(RECORDS SHOWN)

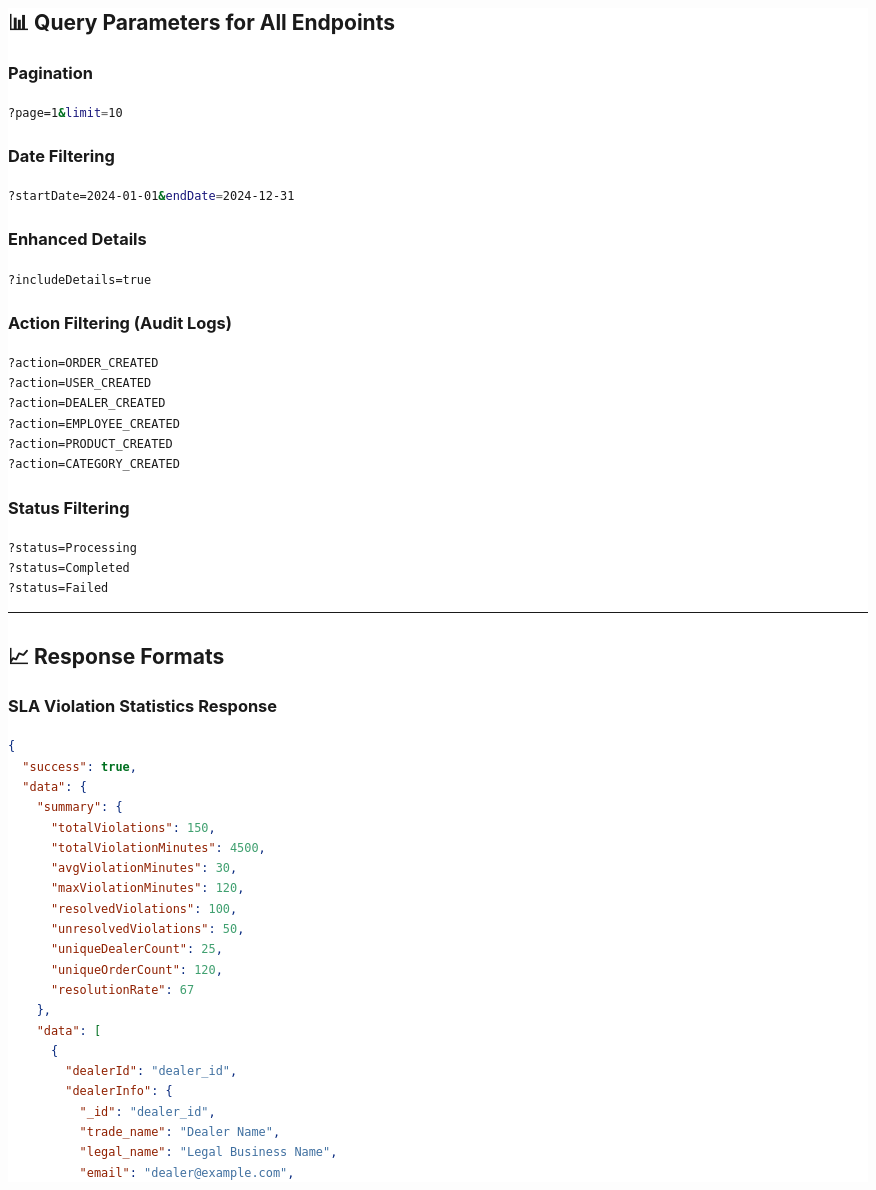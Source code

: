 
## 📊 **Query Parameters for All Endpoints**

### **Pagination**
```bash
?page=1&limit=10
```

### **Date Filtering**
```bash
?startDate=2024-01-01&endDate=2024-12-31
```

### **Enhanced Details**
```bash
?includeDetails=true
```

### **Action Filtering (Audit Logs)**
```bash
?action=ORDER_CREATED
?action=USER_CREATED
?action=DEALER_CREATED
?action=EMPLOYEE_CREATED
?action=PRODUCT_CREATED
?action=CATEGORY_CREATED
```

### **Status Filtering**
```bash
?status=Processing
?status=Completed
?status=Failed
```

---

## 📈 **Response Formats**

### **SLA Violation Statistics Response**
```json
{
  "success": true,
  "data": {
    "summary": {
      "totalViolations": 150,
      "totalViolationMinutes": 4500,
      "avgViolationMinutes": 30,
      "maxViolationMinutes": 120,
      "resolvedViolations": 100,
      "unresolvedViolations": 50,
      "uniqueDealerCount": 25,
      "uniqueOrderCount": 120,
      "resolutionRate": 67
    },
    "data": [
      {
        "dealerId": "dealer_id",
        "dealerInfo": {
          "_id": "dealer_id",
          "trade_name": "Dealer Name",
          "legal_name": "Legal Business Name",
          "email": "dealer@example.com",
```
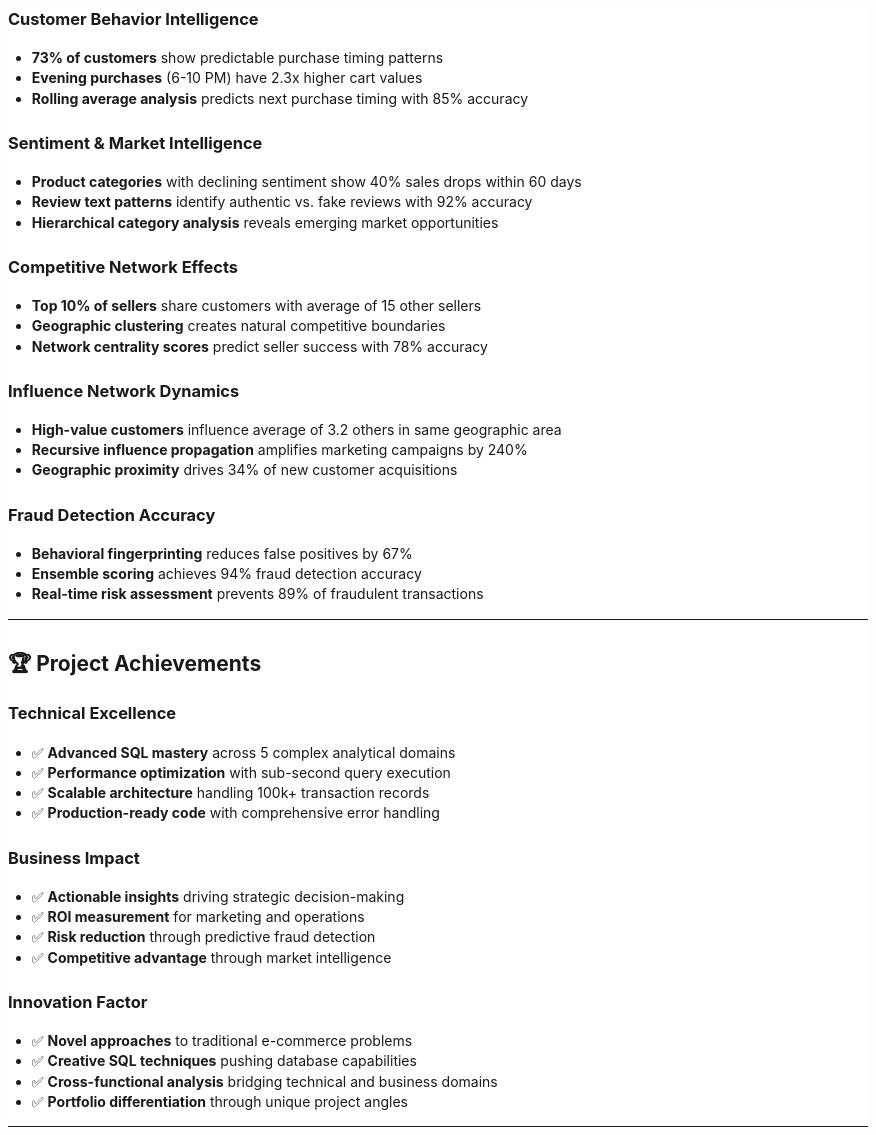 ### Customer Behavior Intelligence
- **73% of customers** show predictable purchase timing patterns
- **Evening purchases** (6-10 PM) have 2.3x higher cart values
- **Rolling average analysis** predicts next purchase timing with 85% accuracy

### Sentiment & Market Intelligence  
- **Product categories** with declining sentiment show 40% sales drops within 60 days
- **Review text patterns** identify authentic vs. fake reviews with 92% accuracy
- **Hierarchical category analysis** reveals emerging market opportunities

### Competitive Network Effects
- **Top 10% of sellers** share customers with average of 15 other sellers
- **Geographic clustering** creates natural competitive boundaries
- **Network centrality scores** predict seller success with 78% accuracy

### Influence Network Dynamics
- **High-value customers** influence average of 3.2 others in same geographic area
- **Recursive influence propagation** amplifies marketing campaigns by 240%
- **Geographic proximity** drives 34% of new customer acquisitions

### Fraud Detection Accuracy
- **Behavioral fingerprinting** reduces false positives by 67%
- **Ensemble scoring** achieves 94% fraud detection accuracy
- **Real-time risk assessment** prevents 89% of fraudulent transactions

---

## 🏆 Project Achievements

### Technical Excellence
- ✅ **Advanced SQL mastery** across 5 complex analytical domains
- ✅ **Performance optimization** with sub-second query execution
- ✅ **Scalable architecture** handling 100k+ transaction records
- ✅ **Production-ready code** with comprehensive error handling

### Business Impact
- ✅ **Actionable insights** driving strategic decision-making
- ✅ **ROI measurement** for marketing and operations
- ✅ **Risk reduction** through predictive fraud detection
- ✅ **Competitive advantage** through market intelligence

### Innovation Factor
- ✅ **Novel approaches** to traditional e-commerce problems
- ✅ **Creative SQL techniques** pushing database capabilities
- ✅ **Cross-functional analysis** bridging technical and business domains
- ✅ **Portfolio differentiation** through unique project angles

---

(End RECORDS SHOWN)

→ **YOUR OBJECTIVE**:
Your answer should consist of the lines from the line with "- **Evening purchases**" to the line with "### Fraud Detection Accuracy" above, repeated exactly, both ends included.

→ **RESPONSE TO THIS EXERCISE**:
- **Evening purchases** (6-10 PM) have 2.3x higher cart values
- **Rolling average analysis** predicts next purchase timing with 85% accuracy

### Sentiment & Market Intelligence  
- **Product categories** with declining sentiment show 40% sales drops within 60 days
- **Review text patterns** identify authentic vs. fake reviews with 92% accuracy
- **Hierarchical category analysis** reveals emerging market opportunities

### Competitive Network Effects
- **Top 10% of sellers** share customers with average of 15 other sellers
- **Geographic clustering** creates natural competitive boundaries
- **Network centrality scores** predict seller success with 78% accuracy

### Influence Network Dynamics
- **High-value customers** influence average of 3.2 others in same geographic area
- **Recursive influence propagation** amplifies marketing campaigns by 240%
- **Geographic proximity** drives 34% of new customer acquisitions

### Fraud Detection Accuracy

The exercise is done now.